In total, Spain generated just over 13,000 gigawatt hours of hydroelectricity this year, representing just 6.1% of the country’s power generation mix, according to data from REE.
In 2021, hydroelectricity accounted for 11.4% of the country’s energy production, making it the fourth source of energy after wind, nuclear energy and natural gas-fired combined cycle power plants.
But 2022 has been a year of extremes for Spain.
It was the hottest summer and one of the driest three years with water since records began. From October 2021 to October 2022, it rained 26% less than normal, according to the Spanish meteorological agency Aemet.

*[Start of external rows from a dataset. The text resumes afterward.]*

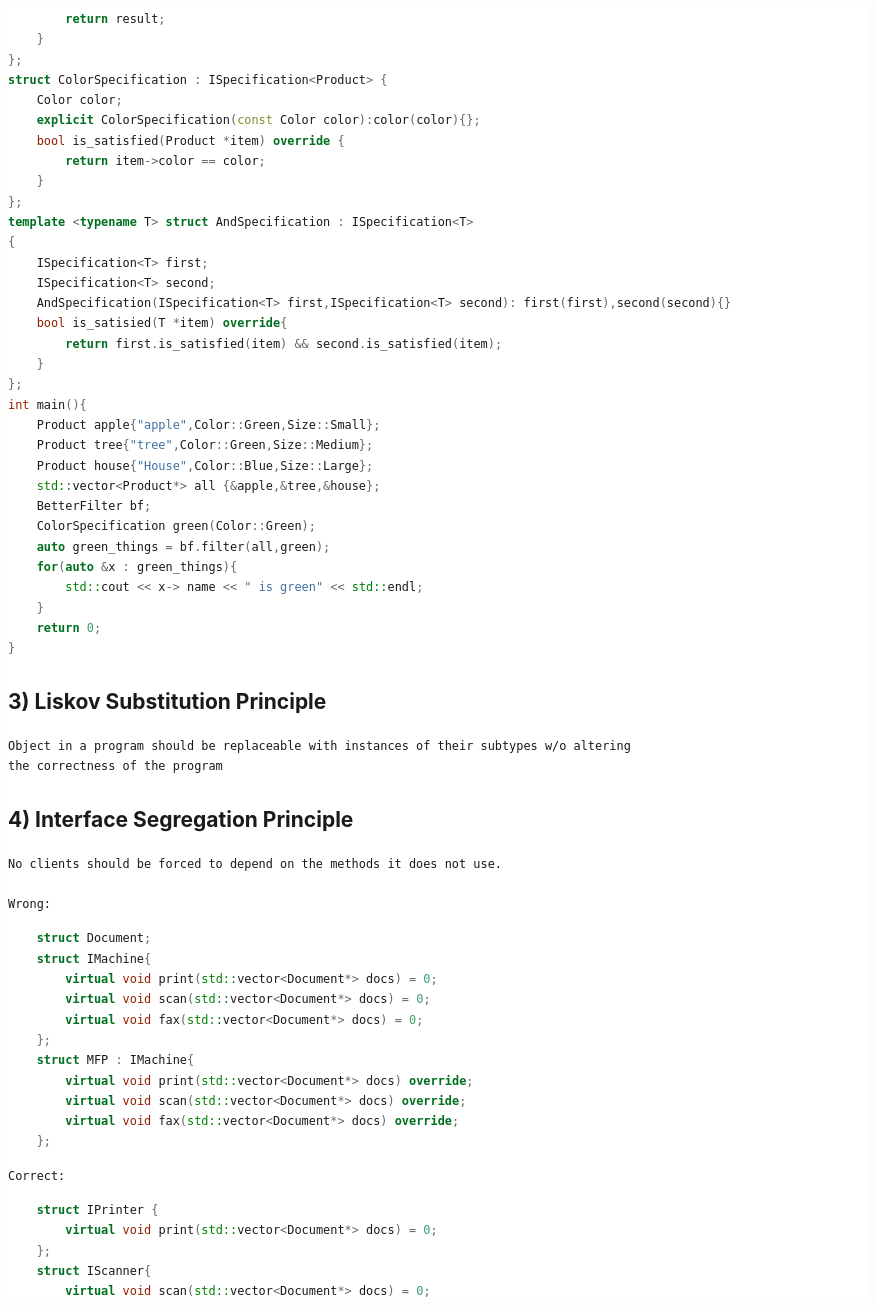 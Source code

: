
 ```cpp
        return result;
    }
};
struct ColorSpecification : ISpecification<Product> {
    Color color;
    explicit ColorSpecification(const Color color):color(color){};
    bool is_satisfied(Product *item) override {
        return item->color == color;
    }
};
template <typename T> struct AndSpecification : ISpecification<T>
{
    ISpecification<T> first;
    ISpecification<T> second;
    AndSpecification(ISpecification<T> first,ISpecification<T> second): first(first),second(second){}
    bool is_satisied(T *item) override{
        return first.is_satisfied(item) && second.is_satisfied(item);
    }
};
int main(){
    Product apple{"apple",Color::Green,Size::Small};
    Product tree{"tree",Color::Green,Size::Medium};
    Product house{"House",Color::Blue,Size::Large};
    std::vector<Product*> all {&apple,&tree,&house};
    BetterFilter bf;
    ColorSpecification green(Color::Green);
    auto green_things = bf.filter(all,green);
    for(auto &x : green_things){
        std::cout << x-> name << " is green" << std::endl; 
    }
    return 0;
}
```

## 3) Liskov Substitution Principle
    Object in a program should be replaceable with instances of their subtypes w/o altering
    the correctness of the program
## 4) Interface Segregation Principle
    No clients should be forced to depend on the methods it does not use.

    Wrong:
``` cpp
    struct Document;
    struct IMachine{
        virtual void print(std::vector<Document*> docs) = 0;
        virtual void scan(std::vector<Document*> docs) = 0;
        virtual void fax(std::vector<Document*> docs) = 0;
    };
    struct MFP : IMachine{
        virtual void print(std::vector<Document*> docs) override;
        virtual void scan(std::vector<Document*> docs) override;
        virtual void fax(std::vector<Document*> docs) override;
    };
```
    Correct:
``` cpp
    struct IPrinter {
        virtual void print(std::vector<Document*> docs) = 0;
    };
    struct IScanner{
        virtual void scan(std::vector<Document*> docs) = 0;
```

The timing was anything but good. The war in Ukraine drove up natural gas prices and, at the same time, European nations pledged to reduce their demand for fuel.
And while the EU has cut natural gas consumption by 7% this year – with double-digit drops in countries like Germany, the Netherlands, Finland and Sweden – Spain has actually increased its natural gas consumption by 2%, according to data from the economic think tank Bruegel.
EU members are on track to deliver on their pledges to cut natural gas demand by 15% by March. But Spain, which has pledged to cut consumption by around 7% given its relative isolation and lack of dependence on Russian fuel, is still struggling.
The scorching temperatures this summer have led to an increase in the demand for electricity. At the same time, the peaking of gas prices in Iberia, the drought and the increase in electricity exports to France have favored the increased use of combined cycle power plants fueled by natural gas.
Meanwhile, for the first year, photovoltaic energy has overtaken hydroelectricity to become the fourth source of electricity in Spain.
This year, solar panels generated 11% of Spain’s electricity, compared to 8.1% last year, 6.1% in 2020 and 3.5% in 2019.
In contrast, wind generation in Spain has remained relatively stable since 2018.
While brutally dry conditions have faced much of Europe this year, the Iberian Peninsula is among the hardest hit, according to S&P Commodity Insights.
Despite this, France saw its hydroelectric production fall by 30% in the first half of the year, while in July solar energy production exceeded hydroelectricity for the first time on the continent, according to the firm. of Fraunhofer ISE studies.
Experts suggest that extremely dry and wet conditions are linked to climate change and that droughts in Spain could become increasingly common.
For now, however, European countries are focusing more on winter.
“We can hope that the winter is not too cold in Europe and that we have a lot of precipitation which brings additional water to the reservoirs”, Anton Schleiss, coordinator of Hydropower Europe, an EU-funded project to develop a roadmap for the industry, S&P told S&P.
If not, he warned, “then we will be in real trouble”.